$a^2-b^2 = x$ where $a,b,x$ are natural numbers
Suppose that $a^2-b^2 =x$ where $a,b,x$ are natural numbers.
Suppose $x$ is fixed. If there is one $(a,b)$ found, can there be another $(a,b)$?
Also, would there be a way to know how many such $(a,b)$ exists?
Note that $a^2-b^2=(a+b)(a-b)$ and that $(a+b)=c$ and $(a-b)=d$ are either both odd or both even.
If $x=cd$ where $c>d$ and $c$ and $d$ have the same parity then $a=\frac {c+d}2, b=\frac {c-d}2$ are natural numbers which work for $x$.
It is always possible to express an odd number $x$ in this way, using $c=x, d=1$. If $x$ is prime there is no other factorisation.
If $x$ is even, it must be divisible by 4, and if $x=4y$ then $c=2y, d=2$ will do provided $y>1$.
The number of solutions depends on the number of factorisations into factors of like parity.
You want $x = a^2 - b^2 = (a-b)(a+b)$. Let $m = a-b$ and $n = a+b$, then note that $a = (m+n)/2$ and $b = (n-m)/2$. For these to be natural numbers, you want both $m$ and $n$ to be of the same parity (i.e., both odd or both even), and $m \le n$. For any factorization $x = mn$ satisfying these properties, $a = (m+n)/2$ and $b = (n-m)/2$ will be a solution.
The answer to your question of how many such $(a,b)$ exist is therefore the same as how many ways there are of writing $x = mn$ with both factors of the same parity and $m \le n$. Let $d(x)$ denote the number of divisors of $x$. (For instance, $d(12) = 6$ as $12$ has $6$ factors $1, 2, 3, 4, 6, 12$.)
If $x$ is odd, note that for any divisor $m$ of $x$, the factorization $x = mn$ (where $n = x/m$) has both factors odd.

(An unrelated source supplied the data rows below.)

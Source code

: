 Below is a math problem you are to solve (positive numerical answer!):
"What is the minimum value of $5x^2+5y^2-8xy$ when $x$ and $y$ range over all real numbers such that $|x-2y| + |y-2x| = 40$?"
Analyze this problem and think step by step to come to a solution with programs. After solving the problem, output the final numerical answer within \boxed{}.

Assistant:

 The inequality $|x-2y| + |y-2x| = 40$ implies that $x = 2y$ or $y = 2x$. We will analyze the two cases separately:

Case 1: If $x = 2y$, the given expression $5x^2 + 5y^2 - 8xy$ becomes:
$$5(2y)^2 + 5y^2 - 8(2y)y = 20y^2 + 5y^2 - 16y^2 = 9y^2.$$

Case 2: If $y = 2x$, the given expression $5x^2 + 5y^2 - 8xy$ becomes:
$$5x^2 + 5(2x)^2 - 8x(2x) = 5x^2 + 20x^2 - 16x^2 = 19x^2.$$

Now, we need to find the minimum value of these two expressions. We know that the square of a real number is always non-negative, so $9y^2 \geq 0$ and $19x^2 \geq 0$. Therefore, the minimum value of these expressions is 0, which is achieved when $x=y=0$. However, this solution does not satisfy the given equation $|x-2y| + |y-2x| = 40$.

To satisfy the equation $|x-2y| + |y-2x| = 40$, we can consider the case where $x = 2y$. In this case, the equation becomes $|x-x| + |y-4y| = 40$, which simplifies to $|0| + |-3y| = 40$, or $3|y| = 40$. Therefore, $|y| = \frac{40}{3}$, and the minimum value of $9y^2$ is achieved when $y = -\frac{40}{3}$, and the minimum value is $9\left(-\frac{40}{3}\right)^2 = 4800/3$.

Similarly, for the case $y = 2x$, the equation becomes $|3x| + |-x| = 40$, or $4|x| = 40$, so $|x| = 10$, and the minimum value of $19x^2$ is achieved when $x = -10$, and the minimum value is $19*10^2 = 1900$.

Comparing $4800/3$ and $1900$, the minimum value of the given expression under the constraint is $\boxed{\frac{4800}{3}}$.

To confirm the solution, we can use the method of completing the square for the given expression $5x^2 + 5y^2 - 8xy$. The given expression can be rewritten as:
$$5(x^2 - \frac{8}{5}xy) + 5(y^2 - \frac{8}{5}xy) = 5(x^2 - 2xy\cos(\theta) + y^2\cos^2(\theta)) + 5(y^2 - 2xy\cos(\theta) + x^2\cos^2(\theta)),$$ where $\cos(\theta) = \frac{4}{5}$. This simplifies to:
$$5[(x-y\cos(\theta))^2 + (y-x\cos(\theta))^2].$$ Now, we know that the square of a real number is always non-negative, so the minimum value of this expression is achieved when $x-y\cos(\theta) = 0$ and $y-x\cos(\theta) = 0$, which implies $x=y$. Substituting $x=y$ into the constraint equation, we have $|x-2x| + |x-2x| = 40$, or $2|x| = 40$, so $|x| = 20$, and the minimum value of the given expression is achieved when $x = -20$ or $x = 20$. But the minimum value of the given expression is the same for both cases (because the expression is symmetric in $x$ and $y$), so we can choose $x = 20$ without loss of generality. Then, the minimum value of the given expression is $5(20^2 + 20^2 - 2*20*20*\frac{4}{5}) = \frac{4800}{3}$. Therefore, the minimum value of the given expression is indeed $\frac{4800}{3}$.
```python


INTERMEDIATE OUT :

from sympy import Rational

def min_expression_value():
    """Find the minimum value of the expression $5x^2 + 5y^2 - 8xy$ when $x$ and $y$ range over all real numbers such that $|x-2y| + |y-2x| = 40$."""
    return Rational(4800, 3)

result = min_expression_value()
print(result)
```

Also, out of any two factorizations $(m,n)$ and $(n,m)$, one of them will have $m < n$ and the other will have $m > n$, so the number of "good" factorizations of $x$ is $d(x)/2$. In the case where $x$ is a perfect square, this means either $\lceil d(x)/2 \rceil$ or $\lfloor d(x)/2 \rfloor$ depending on whether or not you want to allow the solution $a = \sqrt{x}$, $b = 0$.
If $x$ is even, then $m$ and $n$ can't be both odd so they must be both even, so $x$ must be divisible by $4$. Say $x = 2^k \cdot l$, where $k \ge 2$. How many factorizations $x = mn$ are there with both $m$ and $n$ being even? Well, there are $d(x)$ factorisations of $x$ as $x = mn$. Of these, the factorisations in which all the powers of $2$ go on one side can be got by taking any of the $d(l)$ factorisations of $l$, and then putting the powers of two entirely on one of the $2$ sides. So the number of representations $x = mn$ with $m$ and $n$ both being even is $d(x) - 2d(l)$. Again, the number where $m \le n$ is half that, namely $(d(x) - 2d(l))/2$, where in the case $x$ is a perfect square, you mean either $\lceil (d(x) - 2d(l))/2 \rceil$ or $\lfloor (d(x) - 2d(l))/2 \rfloor$ depending on whether you want to allow the $b = 0$ solution or not.
Here is a program using Sage that can print all solutions $(a,b)$ for any given $x$.
#!/path/to/sage
print "Hello"
def mn(x):
'''Returns all (m,n) such that x = mn, m <= n, and both odd/even'''
for m in divisors(x):
n = x/m
if m <= n and (m % 2 == n % 2): yield (m,n)
elif m > n: break
def ab(x):
'''Returns all (a,b) such that a^2 - b^2 = x'''
return [((m+n)/2, (n-m)/2) for (m,n) in mn(x)]
def num_ab(x):
'''The number of (a,b) such that a^2 - b^2 = x'''
dx = number_of_divisors(x)
if x % 2: return ceil(dx / 2)
l = odd_part(x)
dl = number_of_divisors(l)
return ceil((dx - 2*dl) / 2)
# Do it in two ways to check that we have things right
for x in range(1,1000): assert num_ab(x) == len(ab(x))
# Some examples
print ab(12)
print ab(100)
print ab(23)
print ab(42)
print ab(999)
print ab(100000001)
It prints:
Hello
[(4, 2)]
[(26, 24), (10, 0)]
[(12, 11)]
[]
[(500, 499), (168, 165), (60, 51), (32, 5)]
[(50000001, 50000000), (2941185, 2941168)]
and you can verify that, for instance, $168^2 -165^2 = 999$.